+++ Provided material +++

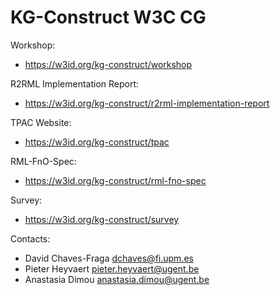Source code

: KG-Construct W3C CG
===

Workshop:
* https://w3id.org/kg-construct/workshop

R2RML Implementation Report:
* https://w3id.org/kg-construct/r2rml-implementation-report

TPAC Website:
* https://w3id.org/kg-construct/tpac

RML-FnO-Spec:
* https://w3id.org/kg-construct/rml-fno-spec

Survey:
* https://w3id.org/kg-construct/survey

Contacts: 
* David Chaves-Fraga <dchaves@fi.upm.es>
* Pieter Heyvaert <pieter.heyvaert@ugent.be>
* Anastasia Dimou <anastasia.dimou@ugent.be>
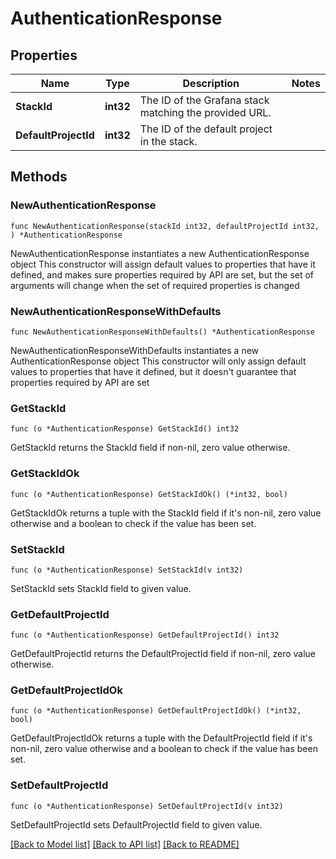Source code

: # AuthenticationResponse

## Properties

Name | Type | Description | Notes
------------ | ------------- | ------------- | -------------
**StackId** | **int32** | The ID of the Grafana stack matching the provided URL. | 
**DefaultProjectId** | **int32** | The ID of the default project in the stack. | 

## Methods

### NewAuthenticationResponse

`func NewAuthenticationResponse(stackId int32, defaultProjectId int32, ) *AuthenticationResponse`

NewAuthenticationResponse instantiates a new AuthenticationResponse object
This constructor will assign default values to properties that have it defined,
and makes sure properties required by API are set, but the set of arguments
will change when the set of required properties is changed

### NewAuthenticationResponseWithDefaults

`func NewAuthenticationResponseWithDefaults() *AuthenticationResponse`

NewAuthenticationResponseWithDefaults instantiates a new AuthenticationResponse object
This constructor will only assign default values to properties that have it defined,
but it doesn't guarantee that properties required by API are set

### GetStackId

`func (o *AuthenticationResponse) GetStackId() int32`

GetStackId returns the StackId field if non-nil, zero value otherwise.

### GetStackIdOk

`func (o *AuthenticationResponse) GetStackIdOk() (*int32, bool)`

GetStackIdOk returns a tuple with the StackId field if it's non-nil, zero value otherwise
and a boolean to check if the value has been set.

### SetStackId

`func (o *AuthenticationResponse) SetStackId(v int32)`

SetStackId sets StackId field to given value.


### GetDefaultProjectId

`func (o *AuthenticationResponse) GetDefaultProjectId() int32`

GetDefaultProjectId returns the DefaultProjectId field if non-nil, zero value otherwise.

### GetDefaultProjectIdOk

`func (o *AuthenticationResponse) GetDefaultProjectIdOk() (*int32, bool)`

GetDefaultProjectIdOk returns a tuple with the DefaultProjectId field if it's non-nil, zero value otherwise
and a boolean to check if the value has been set.

### SetDefaultProjectId

`func (o *AuthenticationResponse) SetDefaultProjectId(v int32)`

SetDefaultProjectId sets DefaultProjectId field to given value.



[[Back to Model list]](../README.md#documentation-for-models) [[Back to API list]](../README.md#documentation-for-api-endpoints) [[Back to README]](../README.md)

+++

Instructions to follow:
In your copy, the listing above should appear word for word, with no images.

Expected answer:
Source code

: KG-Construct W3C CG
===

Workshop:
* https://w3id.org/kg-construct/workshop

R2RML Implementation Report:
* https://w3id.org/kg-construct/r2rml-implementation-report

TPAC Website:
* https://w3id.org/kg-construct/tpac

RML-FnO-Spec:
* https://w3id.org/kg-construct/rml-fno-spec

Survey:
* https://w3id.org/kg-construct/survey

Contacts: 
* David Chaves-Fraga <dchaves@fi.upm.es>
* Pieter Heyvaert <pieter.heyvaert@ugent.be>
* Anastasia Dimou <anastasia.dimou@ugent.be>
Source code

: # AuthenticationResponse

## Properties

Name | Type | Description | Notes
------------ | ------------- | ------------- | -------------
**StackId** | **int32** | The ID of the Grafana stack matching the provided URL. | 
**DefaultProjectId** | **int32** | The ID of the default project in the stack. | 

## Methods

### NewAuthenticationResponse

`func NewAuthenticationResponse(stackId int32, defaultProjectId int32, ) *AuthenticationResponse`

NewAuthenticationResponse instantiates a new AuthenticationResponse object
This constructor will assign default values to properties that have it defined,
and makes sure properties required by API are set, but the set of arguments
will change when the set of required properties is changed

### NewAuthenticationResponseWithDefaults

`func NewAuthenticationResponseWithDefaults() *AuthenticationResponse`

NewAuthenticationResponseWithDefaults instantiates a new AuthenticationResponse object
This constructor will only assign default values to properties that have it defined,
but it doesn't guarantee that properties required by API are set

### GetStackId

`func (o *AuthenticationResponse) GetStackId() int32`

GetStackId returns the StackId field if non-nil, zero value otherwise.

### GetStackIdOk

`func (o *AuthenticationResponse) GetStackIdOk() (*int32, bool)`

GetStackIdOk returns a tuple with the StackId field if it's non-nil, zero value otherwise
and a boolean to check if the value has been set.

### SetStackId

`func (o *AuthenticationResponse) SetStackId(v int32)`

SetStackId sets StackId field to given value.


### GetDefaultProjectId

`func (o *AuthenticationResponse) GetDefaultProjectId() int32`

GetDefaultProjectId returns the DefaultProjectId field if non-nil, zero value otherwise.

### GetDefaultProjectIdOk

`func (o *AuthenticationResponse) GetDefaultProjectIdOk() (*int32, bool)`

GetDefaultProjectIdOk returns a tuple with the DefaultProjectId field if it's non-nil, zero value otherwise
and a boolean to check if the value has been set.

### SetDefaultProjectId

`func (o *AuthenticationResponse) SetDefaultProjectId(v int32)`

SetDefaultProjectId sets DefaultProjectId field to given value.



[[Back to Model list]](../README.md#documentation-for-models) [[Back to API list]](../README.md#documentation-for-api-endpoints) [[Back to README]](../README.md)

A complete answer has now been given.